The answer should consist of each line below that contains the word "ImageView".

Excerpts from a dataset:
-*-*-

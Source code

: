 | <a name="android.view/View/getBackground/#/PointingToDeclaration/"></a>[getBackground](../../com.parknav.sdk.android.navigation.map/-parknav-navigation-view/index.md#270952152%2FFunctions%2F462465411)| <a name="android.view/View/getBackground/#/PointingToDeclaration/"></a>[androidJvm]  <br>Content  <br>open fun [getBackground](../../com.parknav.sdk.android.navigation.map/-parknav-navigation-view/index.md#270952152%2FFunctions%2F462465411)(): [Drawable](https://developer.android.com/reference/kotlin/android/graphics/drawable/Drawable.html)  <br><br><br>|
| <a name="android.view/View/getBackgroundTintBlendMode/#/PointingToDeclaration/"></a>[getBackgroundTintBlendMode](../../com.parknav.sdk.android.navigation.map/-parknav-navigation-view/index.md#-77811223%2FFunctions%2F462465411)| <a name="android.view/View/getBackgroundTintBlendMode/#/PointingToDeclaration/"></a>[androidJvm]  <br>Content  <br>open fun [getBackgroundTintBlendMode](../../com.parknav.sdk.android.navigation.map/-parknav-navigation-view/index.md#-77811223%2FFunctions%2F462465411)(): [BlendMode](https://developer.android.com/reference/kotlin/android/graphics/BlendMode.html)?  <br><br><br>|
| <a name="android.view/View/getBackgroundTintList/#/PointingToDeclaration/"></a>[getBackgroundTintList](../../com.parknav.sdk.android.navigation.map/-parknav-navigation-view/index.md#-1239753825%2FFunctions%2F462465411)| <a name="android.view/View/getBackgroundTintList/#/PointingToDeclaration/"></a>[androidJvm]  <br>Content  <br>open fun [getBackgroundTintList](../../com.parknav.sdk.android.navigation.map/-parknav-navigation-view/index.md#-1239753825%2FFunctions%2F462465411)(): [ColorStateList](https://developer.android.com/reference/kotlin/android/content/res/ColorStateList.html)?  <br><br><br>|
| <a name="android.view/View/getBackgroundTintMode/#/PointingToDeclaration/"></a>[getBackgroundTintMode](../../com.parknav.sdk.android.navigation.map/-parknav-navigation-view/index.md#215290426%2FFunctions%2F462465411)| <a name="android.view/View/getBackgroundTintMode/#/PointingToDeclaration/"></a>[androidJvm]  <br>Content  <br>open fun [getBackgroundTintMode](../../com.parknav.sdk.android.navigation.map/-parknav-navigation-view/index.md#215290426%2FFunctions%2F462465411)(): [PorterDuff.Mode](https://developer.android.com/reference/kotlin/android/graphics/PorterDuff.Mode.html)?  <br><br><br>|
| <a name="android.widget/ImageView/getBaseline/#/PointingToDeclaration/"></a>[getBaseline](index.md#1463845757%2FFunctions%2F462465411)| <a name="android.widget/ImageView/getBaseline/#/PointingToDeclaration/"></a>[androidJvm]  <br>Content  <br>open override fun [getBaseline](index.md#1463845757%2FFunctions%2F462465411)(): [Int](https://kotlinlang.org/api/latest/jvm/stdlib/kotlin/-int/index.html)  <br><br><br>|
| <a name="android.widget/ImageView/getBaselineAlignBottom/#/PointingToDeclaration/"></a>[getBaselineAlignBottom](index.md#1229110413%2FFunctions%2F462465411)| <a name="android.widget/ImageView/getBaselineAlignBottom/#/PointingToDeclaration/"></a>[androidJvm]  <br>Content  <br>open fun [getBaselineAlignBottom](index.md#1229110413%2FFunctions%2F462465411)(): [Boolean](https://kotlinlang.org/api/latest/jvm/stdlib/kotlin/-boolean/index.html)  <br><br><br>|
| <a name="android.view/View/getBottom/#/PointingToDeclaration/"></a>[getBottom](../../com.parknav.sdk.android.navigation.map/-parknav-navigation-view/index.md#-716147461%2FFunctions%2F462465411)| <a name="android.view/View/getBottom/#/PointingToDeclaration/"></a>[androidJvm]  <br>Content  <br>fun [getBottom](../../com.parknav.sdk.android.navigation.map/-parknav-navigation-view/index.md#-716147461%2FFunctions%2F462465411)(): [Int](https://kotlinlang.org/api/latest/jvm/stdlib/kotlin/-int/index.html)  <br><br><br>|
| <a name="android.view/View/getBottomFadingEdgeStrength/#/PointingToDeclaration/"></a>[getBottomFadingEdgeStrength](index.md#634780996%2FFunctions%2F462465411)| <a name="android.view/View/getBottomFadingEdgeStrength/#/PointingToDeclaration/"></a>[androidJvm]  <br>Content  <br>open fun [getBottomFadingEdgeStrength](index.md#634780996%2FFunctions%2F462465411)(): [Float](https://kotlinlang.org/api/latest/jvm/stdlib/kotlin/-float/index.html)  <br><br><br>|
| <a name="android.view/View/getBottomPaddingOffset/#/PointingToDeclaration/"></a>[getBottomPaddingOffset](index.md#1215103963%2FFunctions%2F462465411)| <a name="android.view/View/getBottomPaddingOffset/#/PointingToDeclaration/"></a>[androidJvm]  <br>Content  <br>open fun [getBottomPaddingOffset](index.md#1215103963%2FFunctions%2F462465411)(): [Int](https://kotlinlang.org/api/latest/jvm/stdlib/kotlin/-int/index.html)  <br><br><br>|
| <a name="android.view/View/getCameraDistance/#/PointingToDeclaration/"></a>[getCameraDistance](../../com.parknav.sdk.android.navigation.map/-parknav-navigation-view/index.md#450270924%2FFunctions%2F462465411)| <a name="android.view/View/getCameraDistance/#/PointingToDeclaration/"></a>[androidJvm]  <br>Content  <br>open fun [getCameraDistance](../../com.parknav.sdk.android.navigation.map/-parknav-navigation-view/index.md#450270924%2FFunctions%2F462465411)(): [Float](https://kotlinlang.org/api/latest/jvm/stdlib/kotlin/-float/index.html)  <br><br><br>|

-*-*-

-- Result of this task --
| <a name="android.widget/ImageView/getBaseline/#/PointingToDeclaration/"></a>[getBaseline](index.md#1463845757%2FFunctions%2F462465411)| <a name="android.widget/ImageView/getBaseline/#/PointingToDeclaration/"></a>[androidJvm]  <br>Content  <br>open override fun [getBaseline](index.md#1463845757%2FFunctions%2F462465411)(): [Int](https://kotlinlang.org/api/latest/jvm/stdlib/kotlin/-int/index.html)  <br><br><br>|
| <a name="android.widget/ImageView/getBaselineAlignBottom/#/PointingToDeclaration/"></a>[getBaselineAlignBottom](index.md#1229110413%2FFunctions%2F462465411)| <a name="android.widget/ImageView/getBaselineAlignBottom/#/PointingToDeclaration/"></a>[androidJvm]  <br>Content  <br>open fun [getBaselineAlignBottom](index.md#1229110413%2FFunctions%2F462465411)(): [Boolean](https://kotlinlang.org/api/latest/jvm/stdlib/kotlin/-boolean/index.html)  <br><br><br>|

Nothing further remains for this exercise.